Chromosomes During The Phases Of Cellular Division
The movement of chromosomes is handled slightly differently during mitosis and meiosis, though there are many similarities between the two processes.
During the mitosis process, the chromosomes are copied to create sister chromatids during Interphase. Meanwhile, in Prophase, the chromosomes begin to condense. The process of chromosome condensation makes the chromosomes easier to separate later during the actual process of cellular division, or cytokinesis. During the late Prophase, sometimes referred to as Pro-metaphase, the mitotic spindle stretches out and captures the chromosomes within it. The microtubules of the mitotic spindle are fused to the chromosomes at a region referred to as the kinetochore, a chunk of protein found at the centromeres of the chromatids.

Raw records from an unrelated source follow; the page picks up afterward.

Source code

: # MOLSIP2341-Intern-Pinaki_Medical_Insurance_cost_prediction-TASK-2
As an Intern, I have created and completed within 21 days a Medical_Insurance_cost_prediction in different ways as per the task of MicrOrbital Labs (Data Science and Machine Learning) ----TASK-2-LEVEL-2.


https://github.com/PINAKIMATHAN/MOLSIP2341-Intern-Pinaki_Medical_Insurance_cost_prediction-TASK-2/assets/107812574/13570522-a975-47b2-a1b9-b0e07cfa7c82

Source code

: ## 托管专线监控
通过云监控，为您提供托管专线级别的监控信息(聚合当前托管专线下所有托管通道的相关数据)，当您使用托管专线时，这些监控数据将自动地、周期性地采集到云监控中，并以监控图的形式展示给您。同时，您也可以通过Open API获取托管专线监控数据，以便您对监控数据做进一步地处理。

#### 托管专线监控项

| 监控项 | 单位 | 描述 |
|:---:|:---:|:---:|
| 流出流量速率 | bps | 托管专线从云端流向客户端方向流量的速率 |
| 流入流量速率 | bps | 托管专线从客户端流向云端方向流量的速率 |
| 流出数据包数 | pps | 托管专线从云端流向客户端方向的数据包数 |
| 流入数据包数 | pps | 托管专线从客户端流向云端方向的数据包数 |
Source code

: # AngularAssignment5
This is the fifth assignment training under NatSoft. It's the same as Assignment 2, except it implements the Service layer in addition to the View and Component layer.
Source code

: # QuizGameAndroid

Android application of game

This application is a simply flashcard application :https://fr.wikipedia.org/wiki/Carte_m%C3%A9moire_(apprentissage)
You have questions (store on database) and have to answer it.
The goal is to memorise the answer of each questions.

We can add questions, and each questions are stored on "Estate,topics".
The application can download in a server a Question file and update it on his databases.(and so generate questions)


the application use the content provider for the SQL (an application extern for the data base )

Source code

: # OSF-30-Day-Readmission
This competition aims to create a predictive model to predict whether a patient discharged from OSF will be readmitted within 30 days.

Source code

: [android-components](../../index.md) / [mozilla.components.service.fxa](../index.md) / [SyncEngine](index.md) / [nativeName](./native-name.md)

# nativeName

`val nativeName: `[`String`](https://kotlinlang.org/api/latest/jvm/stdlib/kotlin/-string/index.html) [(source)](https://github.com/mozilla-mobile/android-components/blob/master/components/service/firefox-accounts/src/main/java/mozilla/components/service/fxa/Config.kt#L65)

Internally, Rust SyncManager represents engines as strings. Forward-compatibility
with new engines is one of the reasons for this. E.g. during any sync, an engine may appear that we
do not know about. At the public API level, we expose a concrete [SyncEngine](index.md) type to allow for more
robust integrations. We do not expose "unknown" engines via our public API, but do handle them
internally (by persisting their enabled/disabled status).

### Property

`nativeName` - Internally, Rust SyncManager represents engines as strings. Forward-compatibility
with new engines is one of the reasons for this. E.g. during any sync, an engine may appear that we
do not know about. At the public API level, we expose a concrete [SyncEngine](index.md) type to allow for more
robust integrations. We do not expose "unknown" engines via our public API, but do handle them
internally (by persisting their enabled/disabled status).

In metaphase, the chromosomes are maneuvered by the mitotic spindle to the middle of the cell, lining up at a region referred to as the metaphase plate. Microtubules from opposite poles of the cell are each attached to two kinetochore’s of each chromosome, preparing to split them apart in the next phase. During anaphase, the actual separation of the chromosomes happens, and the sister chromatids are pulled apart, dragged towards opposite ends of the cell by the mitotic spindle. This process ensures that the chromosomes are in their correct position when telophase occurs and the cell divides into two, with each new cell having the correct number of chromosomes. After division, the chromosomes will de-condense and return to their regular string-like form.
Meiosis, the process of cellular division that produces sex cells, creates four daughter cells instead of two daughter cells. This means that the chromosome number will be half the number of chromosomes in the parent cell, contrasted with mitosis where the chromosome number in the daughter cells remains the same as the parent cell. These daughter cells with half the number of chromosomes are referred to as haploid cells.

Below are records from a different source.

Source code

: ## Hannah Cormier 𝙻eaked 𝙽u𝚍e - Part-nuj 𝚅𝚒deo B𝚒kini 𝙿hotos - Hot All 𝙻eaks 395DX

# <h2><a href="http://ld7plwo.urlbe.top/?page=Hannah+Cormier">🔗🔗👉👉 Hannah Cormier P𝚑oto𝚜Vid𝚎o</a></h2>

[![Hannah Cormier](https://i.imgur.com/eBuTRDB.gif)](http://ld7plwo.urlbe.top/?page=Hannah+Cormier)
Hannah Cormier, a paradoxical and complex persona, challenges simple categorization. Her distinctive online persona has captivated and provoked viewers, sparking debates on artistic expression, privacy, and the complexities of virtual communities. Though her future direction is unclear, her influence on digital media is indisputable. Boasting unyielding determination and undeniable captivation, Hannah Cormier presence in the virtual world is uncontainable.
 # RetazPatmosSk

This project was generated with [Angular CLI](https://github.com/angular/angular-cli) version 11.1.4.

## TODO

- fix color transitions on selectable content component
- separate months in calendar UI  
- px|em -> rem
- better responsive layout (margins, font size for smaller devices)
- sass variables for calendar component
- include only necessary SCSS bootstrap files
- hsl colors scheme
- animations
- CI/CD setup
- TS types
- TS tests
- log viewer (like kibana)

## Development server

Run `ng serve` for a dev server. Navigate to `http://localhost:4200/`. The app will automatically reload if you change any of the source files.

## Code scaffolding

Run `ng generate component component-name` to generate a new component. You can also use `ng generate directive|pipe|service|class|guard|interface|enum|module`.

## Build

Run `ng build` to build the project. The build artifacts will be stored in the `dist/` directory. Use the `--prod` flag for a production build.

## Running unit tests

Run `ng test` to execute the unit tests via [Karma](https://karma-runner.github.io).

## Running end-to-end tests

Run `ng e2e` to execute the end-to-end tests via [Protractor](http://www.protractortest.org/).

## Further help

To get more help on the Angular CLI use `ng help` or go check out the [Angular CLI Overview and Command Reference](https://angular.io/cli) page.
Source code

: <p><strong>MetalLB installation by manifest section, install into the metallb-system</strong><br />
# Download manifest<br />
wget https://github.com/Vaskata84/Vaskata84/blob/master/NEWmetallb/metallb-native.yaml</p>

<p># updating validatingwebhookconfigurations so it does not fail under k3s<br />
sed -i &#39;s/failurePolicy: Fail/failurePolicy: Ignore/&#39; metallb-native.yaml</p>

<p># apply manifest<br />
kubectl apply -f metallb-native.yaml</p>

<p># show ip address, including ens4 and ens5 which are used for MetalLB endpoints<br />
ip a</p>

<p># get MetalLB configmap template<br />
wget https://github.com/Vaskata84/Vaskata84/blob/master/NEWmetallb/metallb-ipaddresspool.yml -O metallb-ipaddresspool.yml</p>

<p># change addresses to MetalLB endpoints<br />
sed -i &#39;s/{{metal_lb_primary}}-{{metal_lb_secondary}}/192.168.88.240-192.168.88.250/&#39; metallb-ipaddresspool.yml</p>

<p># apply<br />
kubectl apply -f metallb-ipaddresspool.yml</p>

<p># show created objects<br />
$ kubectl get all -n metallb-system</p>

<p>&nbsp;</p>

During meiosis, a process of genetic recombination, or random swapping, occurs in the chromosomes. This happens during Prophase one of meiosis and it is referred to as crossing over. Random pieces of one chromosome are exchanged with the equivalent areas of another chromosome, creating a new unique DNA combination. Another difference between mitosis and meiosis is that while in Metaphase of mitosis individual chromosomes line up on the metaphase plate, pairs of chromosomes line up on the metaphase plate in Metaphase one of meiosis. Finally, meiosis actually has two rounds of cellular division compared to the one round of the date vision and mitosis. In meiosis Anaphase one, the sister chromatids are moves to the same pole, while in meiosis Anaphase two the chromatids are pulled to opposite poles.